Cama | Por Ana García Bergua

Husos y costumbres | Nuestras columnistas

El colchón y las mantas son nuestro pequeño refugio, la casa indispensable de la sombra.

"El colchón y las mantas son nuestro pequeño refugio, la casa indispensable de la sombra". (Foto: Claudia Mañas | Unsplash)
Ana García Bergua
Ciudad de México /

Salir de la cama, qué dificultad. Las sábanas te abrazan como los pétalos de una flor carnívora de aroma seductor, su calor te susurra “vuelve, no te vayas”, y te arrastra la tentación de regresar al sueño. De esos placeres se habla poco. Dichoso quien despierta a mitad de la noche sabiendo que le quedan tres o cuatro horas para entregarse con delicia a Hypnos o a su hijo transformista cantado por Ovidio, Morfeo, el de las alas y los brazos protectores. Pero no sólo el sueño, sino aquel entresueño consciente de su privilegio, el instante en que nos arrebujamos en la colcha, acomodamos la cabeza en la almohada blanda y pedimos un poco más, por favor, cinco minutos para convocar más sueños.

El colchón y las mantas son nuestro pequeño refugio, la casa indispensable de la sombra. No el féretro frío, aunque el símil parezca obvio: a los muertos los disponen vestidos, maquillados y peinados, como si estuvieran despiertos, bien preparados para ir al trabajo, listos para continuar en el más allá con una serie de obligaciones sociales; ni así descansan.
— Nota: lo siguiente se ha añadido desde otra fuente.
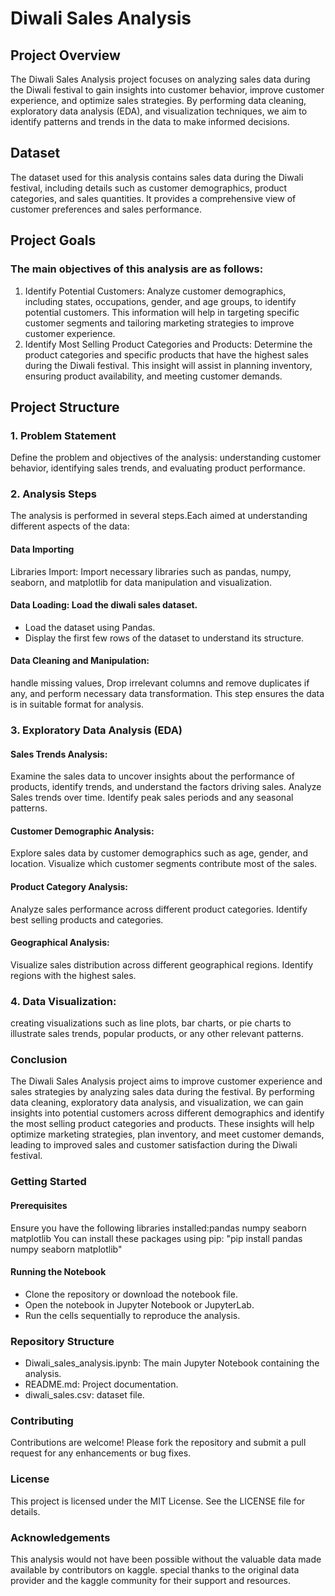 # Diwali Sales Analysis
## Project Overview
The Diwali Sales Analysis project focuses on analyzing sales data during the Diwali festival to gain insights into customer behavior, improve customer experience, and optimize sales strategies. By performing data cleaning, exploratory data analysis (EDA), and visualization techniques, we aim to identify patterns and trends in the data to make informed decisions.
## Dataset
The dataset used for this analysis contains sales data during the Diwali festival, including details such as customer demographics, product categories, and sales quantities. It provides a comprehensive view of customer preferences and sales performance.
## Project Goals
### The main objectives of this analysis are as follows:
1. Identify Potential Customers: Analyze customer demographics, including states, occupations, gender, and age groups, to identify potential customers. This information will help in targeting specific customer segments and tailoring marketing strategies to improve customer experience.
2. Identify Most Selling Product Categories and Products: Determine the product categories and specific products that have the highest sales during the Diwali festival. This insight will assist in planning inventory, ensuring product availability, and meeting customer demands.
## Project Structure
### 1. Problem Statement
Define the problem and objectives of the analysis: understanding customer behavior, identifying sales trends, and evaluating product performance.
### 2. Analysis Steps
The analysis is performed in several steps.Each aimed at understanding different aspects of the data:
#### Data Importing 
Libraries Import: Import necessary libraries such as pandas, numpy, seaborn, and matplotlib for data manipulation and visualization.
#### Data Loading: Load the diwali sales dataset.
- Load the dataset using Pandas. 
- Display the first few rows of the dataset to understand its structure.
#### Data Cleaning and Manipulation:
handle missing values, Drop irrelevant columns and remove duplicates if any, and perform necessary data transformation. This step ensures the data is in suitable format for analysis. 
### 3. Exploratory Data Analysis (EDA)
#### Sales Trends Analysis:
Examine the sales data to uncover insights about the performance of products, identify trends, and understand the factors driving sales. Analyze Sales trends over time. Identify peak sales periods and any seasonal patterns.
#### Customer Demographic Analysis:
Explore sales data by customer demographics such as age, gender, and location. Visualize which customer segments contribute most of the sales.
#### Product Category Analysis:
Analyze sales performance across different product categories. Identify best selling products and categories.
#### Geographical Analysis:
Visualize sales distribution across different geographical regions. Identify regions with the highest sales.
### 4. Data Visualization:
creating visualizations such as line plots, bar charts, or pie charts to illustrate sales trends, popular products, or any other relevant patterns.
### Conclusion 
The Diwali Sales Analysis project aims to improve customer experience and sales strategies by analyzing sales data during the festival. By performing data cleaning, exploratory data analysis, and visualization, we can gain insights into potential customers across different demographics and identify the most selling product categories and products. These insights will help optimize marketing strategies, plan inventory, and meet customer demands, leading to improved sales and customer satisfaction during the Diwali festival.
### Getting Started
#### Prerequisites
Ensure you have the following libraries installed:pandas numpy seaborn matplotlib You can install these packages using pip: "pip install pandas numpy seaborn matplotlib"
#### Running the Notebook
- Clone the repository or download the notebook file.
- Open the notebook in Jupyter Notebook or JupyterLab.
- Run the cells sequentially to reproduce the analysis.
### Repository Structure
- Diwali_sales_analysis.ipynb: The main Jupyter Notebook containing the analysis.
- README.md: Project documentation.
- diwali_sales.csv: dataset file.
### Contributing
Contributions are welcome! Please fork the repository and submit a pull request for any enhancements or bug fixes.
### License
This project is licensed under the MIT License. See the LICENSE file for details.
### Acknowledgements
This analysis would not have been possible without the valuable data made available by contributors on kaggle. special thanks to the original data provider and the kaggle community for their support and resources.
Pero en la cama somos más que nunca: amamos sin disfraces, pensamos lo más profundo, nos dejamos ir. La cama es como el capullo de nuestros párpados cerrados y los que duermen juntos forman su rostro más amoroso, aunque no siempre, es verdad. Aun así los matones más terribles caen dormidos y dejan a sus víctimas el resguardo del sueño.

Tan sólo ver las tiendas de colchones donde uno prueba a tenderse en el más duro o el más blando, la cama es el reino de la mayor plenitud y también, quizá por lo mismo, la mayor vulnerabilidad frente a los otros: no queremos que un temblor nos agarre entre las sábanas y tener que salir medio vestidos en medio de la noche, frente a los vecinos. Por eso también las piyamas tienen su encanto, son el traje formal de ese pequeño espacio que se convierte en un reino infinito al cerrar los ojos.

La cama del pequeño Nemo, ese comic casi surrealista de principios de siglo, viajaba por sus sueños como una pequeña nave. Al final de la caricatura, Nemo siempre despertaba de una pesadilla cayéndose de la cama y, quizá, de la infancia. Y algo que nunca recuperamos es ese despertar de niños frescos como el regreso de un viaje. El cine de las sábanas blancas, le decía mi padre al mandarnos a dormir.

Pero vuelvo al principio: se habla del insomnio y de la cama que se convierte en tortura y obligación para quien lo padece, pero no se habla del imán poderoso, de la suprema delicia de estirarse, mirar la noche que se cuela por la ventana como un camino largo y espaciado, taparse de nuevo con la cobija y decirse “un poco más”, para retomar el viaje. Un poco más de vida, un poco más de sueño.